As I understand it, the initial Yudkowskian conception of Friendly AI research[1] was for a small, math- and science-inclined team that’s been FAI-pilled to first figure out the Deep Math of reflective cognition (see the papers on Tiling Agents as an illustrative example: 1, 2). The point was to create a capability-augmenting recursive self-improvement procedure that preserves the initial goals and values hardcoded into a model (evidence: Web Archive screenshot of the SingInst webpage circa 2006). See also this:
When we try to visualize how all this is likely to go down, we tend to visualize a scenario that someone else once termed “a brain in a box in a basement.” I love that phrase, so I stole it. In other words, we tend to visualize that there’s this AI programming team, a lot like the sort of wannabe AI programming teams you see nowadays, trying to create artificial general intelligence, like the artificial general intelligence projects you see nowadays. They manage to acquire some new deep insights which, combined with published insights in the general scientific community, let them go down into their basement and work in it for a while and create an AI which is smart enough to reprogram itself, and then you get an intelligence explosion.
Then you would figure out a way to encode human values into machine code directly, compute (a rough, imperfect approximation of) humanity’s CEV, and initialize a Seed AI with a ton of “hacky guardrails” (Eliezer’s own term) aimed at enacting it. Initially the AI would be pretty dumb, but:
we would know precisely what it’s trying to do, because we would have hardcoded its desires directly.
we would know precisely how it would develop, because our Deep Mathematical Knowledge about agency and self-improvement would have resulted in clear mathematical proofs of how it will preserve its goals (and thus its Friendliness) as it self-improved.
the hacky guardrails would ensure nothing breaks at the beginning, and as the model got better and its beliefs/actions/desires coherentized, the problems with the approximation of CEV would go away.
So the point is that we might not know the internals of the final version of the FAI; it might be “inscrutable.” But that’s ok, they said, because we’d know with the certainty of mathematical proof that its goals are nonetheless good.
Which will likely seem silly and wildly over-optimistic to observers in hindsight, and in my view should have seemed silly and wildy-optimistic at the time too
… without the help of an AI that is strong enough to significantly augment the proof research. which we have or nearly have now (may still be a little ways out, but no longer inconceivable). this seems like very much not a dead end, and is the sort of thing I’d expect even an AGI to think necessary in order to solve ASI alignment-to-that-AGI.

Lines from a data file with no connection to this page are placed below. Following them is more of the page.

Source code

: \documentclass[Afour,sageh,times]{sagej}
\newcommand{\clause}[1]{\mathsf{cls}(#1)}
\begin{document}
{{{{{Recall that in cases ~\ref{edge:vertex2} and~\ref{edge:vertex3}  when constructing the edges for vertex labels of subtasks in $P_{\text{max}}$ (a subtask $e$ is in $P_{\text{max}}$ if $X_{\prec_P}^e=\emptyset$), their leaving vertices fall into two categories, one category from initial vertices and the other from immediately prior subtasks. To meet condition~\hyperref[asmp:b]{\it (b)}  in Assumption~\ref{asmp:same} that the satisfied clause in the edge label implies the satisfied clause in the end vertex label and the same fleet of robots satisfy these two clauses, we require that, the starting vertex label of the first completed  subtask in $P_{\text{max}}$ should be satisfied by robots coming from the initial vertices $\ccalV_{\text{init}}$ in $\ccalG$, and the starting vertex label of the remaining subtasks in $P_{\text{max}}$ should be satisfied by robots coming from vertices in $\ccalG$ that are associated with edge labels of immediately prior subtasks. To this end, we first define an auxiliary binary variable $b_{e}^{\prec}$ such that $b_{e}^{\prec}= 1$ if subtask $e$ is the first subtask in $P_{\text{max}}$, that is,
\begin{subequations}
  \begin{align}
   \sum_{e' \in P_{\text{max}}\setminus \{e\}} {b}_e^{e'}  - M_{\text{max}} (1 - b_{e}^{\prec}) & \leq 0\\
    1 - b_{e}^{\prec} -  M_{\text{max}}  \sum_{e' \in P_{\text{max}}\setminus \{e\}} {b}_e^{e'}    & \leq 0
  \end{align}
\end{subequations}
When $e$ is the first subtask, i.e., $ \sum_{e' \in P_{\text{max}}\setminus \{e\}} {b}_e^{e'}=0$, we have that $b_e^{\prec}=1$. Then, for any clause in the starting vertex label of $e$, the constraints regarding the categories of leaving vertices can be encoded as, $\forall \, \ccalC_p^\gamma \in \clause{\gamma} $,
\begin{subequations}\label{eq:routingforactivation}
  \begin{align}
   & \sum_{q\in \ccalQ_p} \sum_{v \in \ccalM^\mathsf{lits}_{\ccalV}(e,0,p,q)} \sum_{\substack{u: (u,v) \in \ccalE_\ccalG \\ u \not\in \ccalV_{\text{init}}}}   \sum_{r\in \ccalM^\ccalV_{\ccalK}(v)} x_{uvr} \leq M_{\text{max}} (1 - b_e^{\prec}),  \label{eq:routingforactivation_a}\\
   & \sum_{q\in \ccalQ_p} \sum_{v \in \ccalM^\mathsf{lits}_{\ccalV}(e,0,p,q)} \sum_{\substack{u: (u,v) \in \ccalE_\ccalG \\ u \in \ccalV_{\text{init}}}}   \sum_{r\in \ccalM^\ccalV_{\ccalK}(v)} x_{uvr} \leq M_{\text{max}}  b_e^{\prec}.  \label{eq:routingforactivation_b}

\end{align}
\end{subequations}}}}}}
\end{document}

exactly what to prove might end up looking a bit different, of course.
As I understand it, the initial Yudkowskian conception of Friendly AI research[1] was for a small, math- and science-inclined team that’s been FAI-pilled to first figure out the Deep Math of reflective cognition (see the papers on Tiling Agents as an illustrative example: 1, 2). The point was to create a capability-augmenting recursive self-improvement procedure that preserves the initial goals and values hardcoded into a model (evidence: Web Archive screenshot of the SingInst webpage circa 2006). See also this:
Then you would figure out a way to encode human values into machine code directly, compute (a rough, imperfect approximation of) humanity’s CEV, and initialize a Seed AI with a ton of “hacky guardrails” (Eliezer’s own term) aimed at enacting it. Initially the AI would be pretty dumb, but:
we would know precisely what it’s trying to do, because we would have hardcoded its desires directly.
we would know precisely how it would develop, because our Deep Mathematical Knowledge about agency and self-improvement would have resulted in clear mathematical proofs of how it will preserve its goals (and thus its Friendliness) as it self-improved.
the hacky guardrails would ensure nothing breaks at the beginning, and as the model got better and its beliefs/actions/desires coherentized, the problems with the approximation of CEV would go away.
So the point is that we might not know the internals of the final version of the FAI; it might be “inscrutable.” But that’s ok, they said, because we’d know with the certainty of mathematical proof that its goals are nonetheless good.
From there on out, you relax, kick back, and plan the Singularity after-party.
Which will likely seem silly and wildly over-optimistic to observers in hindsight, and in my view should have seemed silly and wildy-optimistic at the time too
this was never going to work...
… without the help of an AI that is strong enough to significantly augment the proof research. which we have or nearly have now (may still be a little ways out, but no longer inconceivable). this seems like very much not a dead end, and is the sort of thing I’d expect even an AGI to think necessary in order to solve ASI alignment-to-that-AGI.
exactly what to prove might end up looking a bit different, of course.
Why do you think it was never going to work? Even if you think humans aren’t smart enough, intelligence enhancement seems pretty likely.
MIRI lost the Mandate of Heaven smh
When and why?